The latest version will receive a vote Tuesday, and then be sent to the Senate for “swift action,” Speaker of the House Nancy Pelosi said in a statement. It creates a “rebuttable presumption” that goods produced in Xinjiang or by certain listed Chinese business entities are produced by the forced labor of Uyghurs or other ethnic minorities.

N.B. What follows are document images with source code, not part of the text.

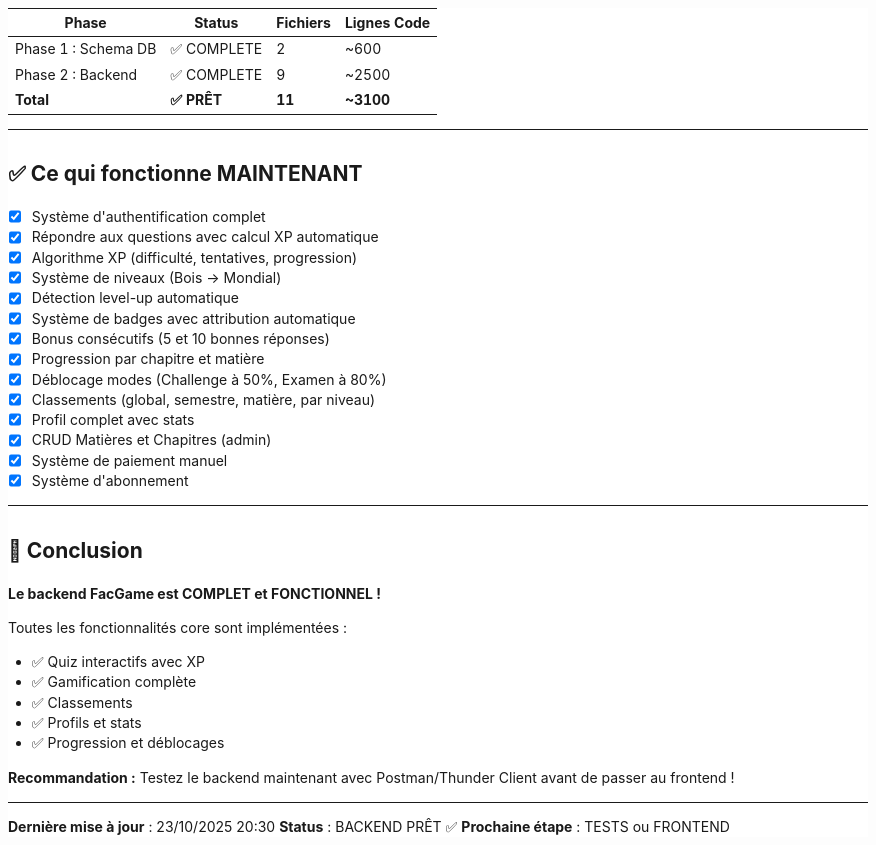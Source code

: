 | Phase | Status | Fichiers | Lignes Code |
|-------|--------|----------|-------------|
| Phase 1 : Schema DB | ✅ COMPLETE | 2 | ~600 |
| Phase 2 : Backend | ✅ COMPLETE | 9 | ~2500 |
| **Total** | **✅ PRÊT** | **11** | **~3100** |

---

## ✅ Ce qui fonctionne MAINTENANT

- [x] Système d'authentification complet
- [x] Répondre aux questions avec calcul XP automatique
- [x] Algorithme XP (difficulté, tentatives, progression)
- [x] Système de niveaux (Bois → Mondial)
- [x] Détection level-up automatique
- [x] Système de badges avec attribution automatique
- [x] Bonus consécutifs (5 et 10 bonnes réponses)
- [x] Progression par chapitre et matière
- [x] Déblocage modes (Challenge à 50%, Examen à 80%)
- [x] Classements (global, semestre, matière, par niveau)
- [x] Profil complet avec stats
- [x] CRUD Matières et Chapitres (admin)
- [x] Système de paiement manuel
- [x] Système d'abonnement

---

## 🎉 Conclusion

**Le backend FacGame est COMPLET et FONCTIONNEL !**

Toutes les fonctionnalités core sont implémentées :
- ✅ Quiz interactifs avec XP
- ✅ Gamification complète
- ✅ Classements
- ✅ Profils et stats
- ✅ Progression et déblocages

**Recommandation :** Testez le backend maintenant avec Postman/Thunder Client avant de passer au frontend !

---

**Dernière mise à jour** : 23/10/2025 20:30
**Status** : BACKEND PRÊT ✅
**Prochaine étape** : TESTS ou FRONTEND
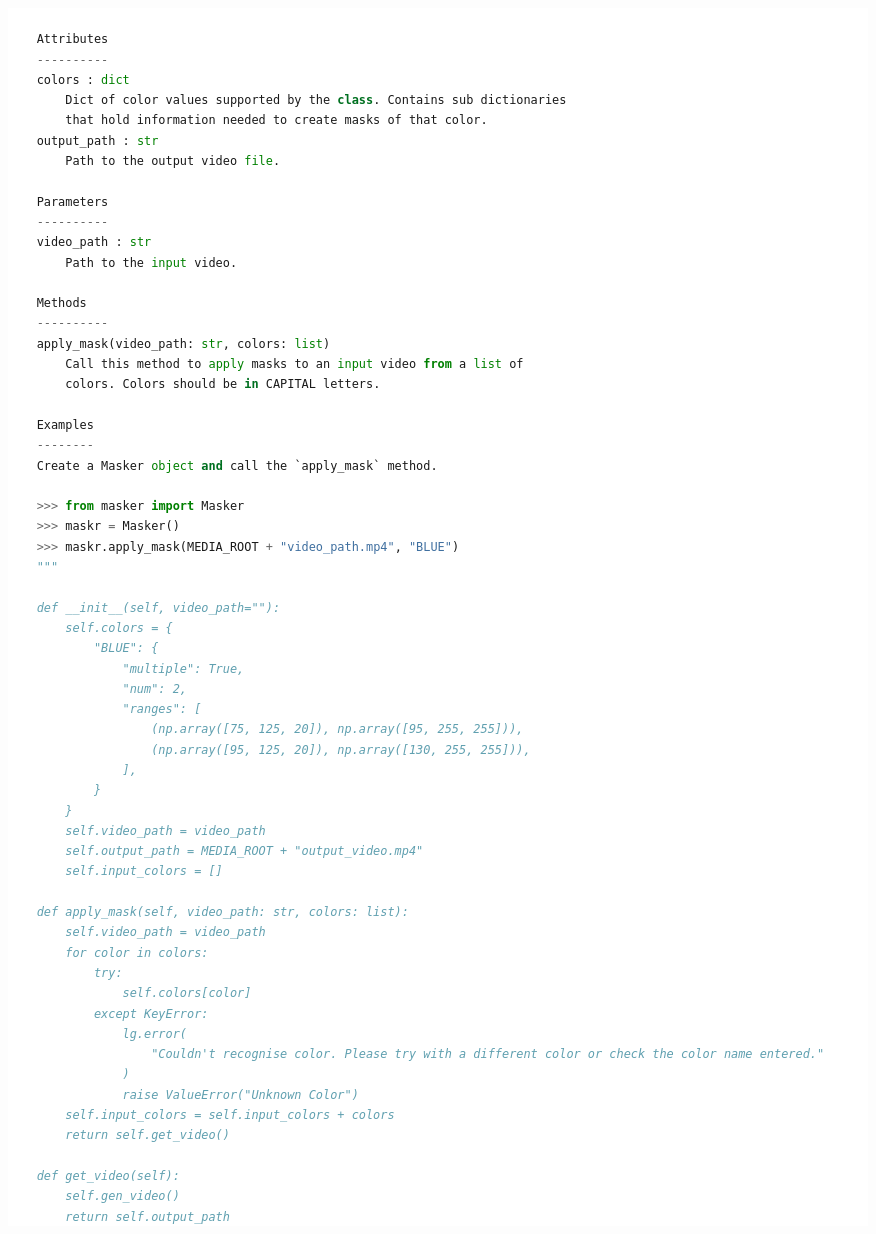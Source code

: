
```python

    Attributes
    ----------
    colors : dict
        Dict of color values supported by the class. Contains sub dictionaries
        that hold information needed to create masks of that color.
    output_path : str
        Path to the output video file.

    Parameters
    ----------
    video_path : str
        Path to the input video.

    Methods
    ----------
    apply_mask(video_path: str, colors: list)
        Call this method to apply masks to an input video from a list of
        colors. Colors should be in CAPITAL letters.

    Examples
    --------
    Create a Masker object and call the `apply_mask` method.

    >>> from masker import Masker
    >>> maskr = Masker()
    >>> maskr.apply_mask(MEDIA_ROOT + "video_path.mp4", "BLUE")
    """

    def __init__(self, video_path=""):
        self.colors = {
            "BLUE": {
                "multiple": True,
                "num": 2,
                "ranges": [
                    (np.array([75, 125, 20]), np.array([95, 255, 255])),
                    (np.array([95, 125, 20]), np.array([130, 255, 255])),
                ],
            }
        }
        self.video_path = video_path
        self.output_path = MEDIA_ROOT + "output_video.mp4"
        self.input_colors = []

    def apply_mask(self, video_path: str, colors: list):
        self.video_path = video_path
        for color in colors:
            try:
                self.colors[color]
            except KeyError:
                lg.error(
                    "Couldn't recognise color. Please try with a different color or check the color name entered."
                )
                raise ValueError("Unknown Color")
        self.input_colors = self.input_colors + colors
        return self.get_video()

    def get_video(self):
        self.gen_video()
        return self.output_path
```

A previous version of the House bill did not address reports that Chinese companies and the government are transporting Uyghurs and members of other minority groups outside of Xinjiang to participate in forced labor. (RELATED: Here Are The Companies Linked To Forced Uighur Slave Labor)

Companies may continue to import products from Xinjiang if they provide “clear and convincing evidence” to the Commissioner of Customs and Border Protection that their supply chains do not include forced labor.

Read the bill here:

MCGOVE_031_xml by Michael Ginsberg on Scribd

The consensus version eliminates a reporting requirement to the Securities and Exchange Commission, which had previously been included in the House version. The consensus version also gives companies 180 days to comply with the new import ban, whereas the Senate version offered 300, and the previous House version offered 120.

The Senate passed a version of the Uyghur Forced Labor Prevention Act by voice vote in July, but when the House did not immediately take up the legislation, Rubio attempted to insert it as an amendment to the National Defense Authorization Act. The House passed McGovern’s version of the bill on Dec. 8 in a 428-1 vote.

The five month wait, along with the opposition of major companies like Nike and Coca-Cola, led some observers to suspect that the Biden administration was attempting to kill or water down the bill. The Washington Post’s Josh Rogin reported that Deputy Secretary of State Wendy Sherman encouraged Democratic Oregon Sen. Jeff Merkley to shrink the scope of the legislation, while Rubio and Minority Leader Kevin McCarthy accused Pelosi of attempting to kill the legislation.

White House press secretary Jen Psaki denied the allegations against Sherman, saying that the Biden administration is “not lobbying in any way against the passage of this bill.” She characterized Sherman’s conversation with Merkley as “technical assistance.” Psaki confirmed Tuesday that President Joe Biden will sign the bill once the Senate passes it.

A House Democratic staffer with knowledge of the situation denied reports that the Biden administration encouraged House Democrats to slow-walk the legislation. The staffer also noted that the House initially passed the bill in 2020, but that senators could not come to an agreement on the legislation before the end of the 116th Congress.

Both the Trump and Biden administrations have determined that China is committing genocide against the Uyghurs. In addition to forced labor, China has subjected Uyghurs to re-education camps, forced sterilization, and mass rape.

“This compromise bill is a good episode of bipartisan cooperation—one that all parties involved will hopefully seek to replicate in other areas. It’s also notable that Congress appears poised to take this action well in advance of the Beijing Winter Olympics, where the Chinese Communist Party will almost certainly push propaganda that whitewashes the ongoing genocide in Xinjiang,” Michael Sobolik, a fellow in Indo-Pacific Studies at the American Foreign Policy Council who has been tracking the legislation, told the Daily Caller.